Elasticsearch-Py-Work with Elasticsearch

онлайн тренажер по питону
Online Python Trainer for Beginners

Learn Python easily without overwhelming theory. Solve practical tasks with automatic checking, get hints in Russian, and write code directly in your browser — no installation required.

Start Course

Introduction

Elasticsearch — a powerful distributed search engine built on Apache Lucene, designed for full‑text search, logging, monitoring, and analytics of large data volumes. The official elasticsearch-py client provides complete access to all Elasticsearch APIs from Python code.

The elasticsearch-py library enables developers to implement advanced search, aggregations, and large‑scale data processing directly in Python applications, including web services, analytics tools, and monitoring systems.

Library Overview: elasticsearch-py

elasticsearch-py is the official Python client for interacting with Elasticsearch.
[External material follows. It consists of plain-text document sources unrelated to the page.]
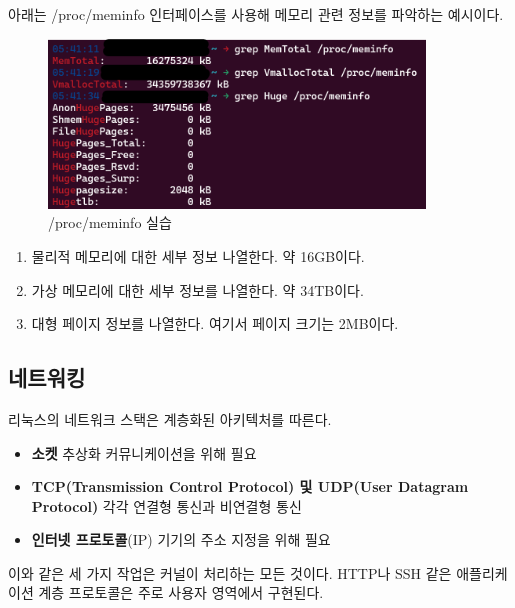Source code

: \begin{flushleft}
    아래는 /proc/meminfo 인터페이스를 사용해 메모리 관련 정보를 파악하는 예시이다.
\end{flushleft}

\begin{figure}[h]
    \centering
    \includegraphics[width=10cm]{resource/mem-example.png}
    \caption{/proc/meminfo 실습}
\end{figure}

\begin{enumerate}
    \item 물리적 메모리에 대한 세부 정보 나열한다. 약 16GB이다.
    \item 가상 메모리에 대한 세부 정보를 나열한다. 약 34TB이다.
    \item 대형 페이지 정보를 나열한다. 여기서 페이지 크기는 2MB이다.
\end{enumerate}
\newpage

\subsection{네트워킹}
리눅스의 네트워크 스택은 계층화된 아키텍처를 따른다.

\begin{itemize}
    \item \textbf{소켓}\newline
        추상화 커뮤니케이션을 위해 필요
    \item \textbf{TCP(Transmission Control Protocol) 및 UDP(User Datagram Protocol)}\newline
        각각 연결형 통신과 비연결형 통신
    \item \textbf{인터넷 프로토콜}(IP)\newline
        기기의 주소 지정을 위해 필요
\end{itemize}

\begin{flushleft}
    이와 같은 세 가지 작업은 커널이 처리하는 모든 것이다.
    HTTP나 SSH 같은 애플리케이션 계층 프로토콜은 주로 사용자 영역에서 구현된다.
\end{flushleft}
The library offers low‑level access to every Elasticsearch feature via the RESTful API while delivering a convenient Pythonic interface.

Key Features

  • Official support: Developed and maintained by the Elastic team
  • Full compatibility: Works with all Elasticsearch versions
  • Automatic node discovery: Detects and connects to cluster nodes without manual configuration
  • Connection pooling: Efficiently manages connections to the cluster
  • Error handling: Built‑in exception management
  • Serialization: Automatic conversion of Python objects to JSON

Installation and Cluster Connection

Installation

pip install elasticsearch

For SSL support:

pip install elasticsearch[async]

Connecting to a Local Cluster

from elasticsearch import Elasticsearch

es = Elasticsearch("http://localhost:9200")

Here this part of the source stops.